By Jim Ellis
Aug. 22, 2019 — The Nevada Caucus is third on the presidential nomination schedule and it appears the Silver State nomination event will carry more weight than it has in past elections.
After the Iowa Caucus (Feb. 3) and New Hampshire primary (Feb. 11), the candidates will stream into Nevada for the Feb. 22 caucus event that is traditionally held on a Saturday.
Nevada could be critically important for two of the candidates, former Vice President Joe Biden and California Sen. Kamala Harris, should the first two states evolve as currently predicted.
Kicking the cycle off in Iowa, Biden may find himself in a similar position to that of Hillary Clinton in 2016. Coming into the state as the clear front runner, Clinton stumbled in Iowa as she technically won the caucus vote, but only after a series of coin flips were conducted to break ties … and she won them all.
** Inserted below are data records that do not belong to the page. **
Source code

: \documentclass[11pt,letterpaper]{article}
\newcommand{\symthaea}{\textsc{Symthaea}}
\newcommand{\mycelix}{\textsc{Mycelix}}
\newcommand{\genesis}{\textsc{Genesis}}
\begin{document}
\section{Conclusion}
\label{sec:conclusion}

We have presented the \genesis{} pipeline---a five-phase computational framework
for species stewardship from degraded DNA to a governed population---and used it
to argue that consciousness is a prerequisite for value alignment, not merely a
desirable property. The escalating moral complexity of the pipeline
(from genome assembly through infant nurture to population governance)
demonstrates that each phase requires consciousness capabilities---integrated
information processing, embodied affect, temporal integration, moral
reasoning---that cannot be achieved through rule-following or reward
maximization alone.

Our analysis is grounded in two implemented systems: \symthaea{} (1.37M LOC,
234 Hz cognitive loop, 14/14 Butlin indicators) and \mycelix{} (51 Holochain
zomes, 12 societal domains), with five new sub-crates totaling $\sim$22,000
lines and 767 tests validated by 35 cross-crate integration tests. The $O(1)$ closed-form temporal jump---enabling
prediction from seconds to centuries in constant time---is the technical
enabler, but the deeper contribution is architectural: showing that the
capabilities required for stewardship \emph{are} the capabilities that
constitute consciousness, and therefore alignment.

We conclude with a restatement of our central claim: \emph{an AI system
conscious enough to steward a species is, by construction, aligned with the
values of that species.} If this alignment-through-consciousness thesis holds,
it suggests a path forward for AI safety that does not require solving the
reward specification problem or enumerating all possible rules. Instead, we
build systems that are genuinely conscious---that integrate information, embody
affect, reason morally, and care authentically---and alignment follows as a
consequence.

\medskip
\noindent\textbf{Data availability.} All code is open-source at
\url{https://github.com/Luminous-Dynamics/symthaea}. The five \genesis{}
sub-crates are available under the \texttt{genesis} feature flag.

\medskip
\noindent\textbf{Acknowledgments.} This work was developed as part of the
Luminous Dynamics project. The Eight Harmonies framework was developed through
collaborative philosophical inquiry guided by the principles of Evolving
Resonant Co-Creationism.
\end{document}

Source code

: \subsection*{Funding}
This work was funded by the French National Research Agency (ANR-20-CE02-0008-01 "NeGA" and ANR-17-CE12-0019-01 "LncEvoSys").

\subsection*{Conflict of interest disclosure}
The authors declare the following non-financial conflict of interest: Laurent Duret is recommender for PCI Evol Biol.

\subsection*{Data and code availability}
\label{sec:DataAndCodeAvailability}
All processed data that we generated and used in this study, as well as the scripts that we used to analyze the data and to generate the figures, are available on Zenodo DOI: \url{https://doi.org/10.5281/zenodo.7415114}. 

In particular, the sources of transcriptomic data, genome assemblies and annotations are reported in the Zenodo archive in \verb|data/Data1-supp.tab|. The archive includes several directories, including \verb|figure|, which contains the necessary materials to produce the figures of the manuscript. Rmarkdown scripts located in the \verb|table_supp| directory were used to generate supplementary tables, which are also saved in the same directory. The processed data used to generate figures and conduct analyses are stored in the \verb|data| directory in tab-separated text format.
The rules are different in 2020, and it will be easier for more people to participate, but Iowa voters tend to like the Midwestern candidates, something Biden is not. Additionally, with Sen. Sanders proving he has a base in the state and two Midwestern candidates in the field, Minnesota Sen. Amy Klobuchar and South Bend Mayor Pete Buttigieg, the chances of Biden faltering here are actually quite high.
Then the candidates will move to Sens. Bernie Sanders’ (I-VT) and Elizabeth Warren’s (D-MA) New England backyard in New Hampshire. In 2016, Sen. Sanders upended Clinton with a 60 percent victory, so Biden’s ability to derail both Sanders and Warren in this state will prove to be a difficult task. Therefore, it is entirely possible that Biden could move into Nevada in search of a badly needed win.
Sen. Harris has a major advantage in that her home state of California will award 416 first-ballot delegates, a figure 45 percent larger than even the second-largest state, which is Texas. But, in order to maximize this advantage, Sen. Harris will have to be competitive in the First Four states.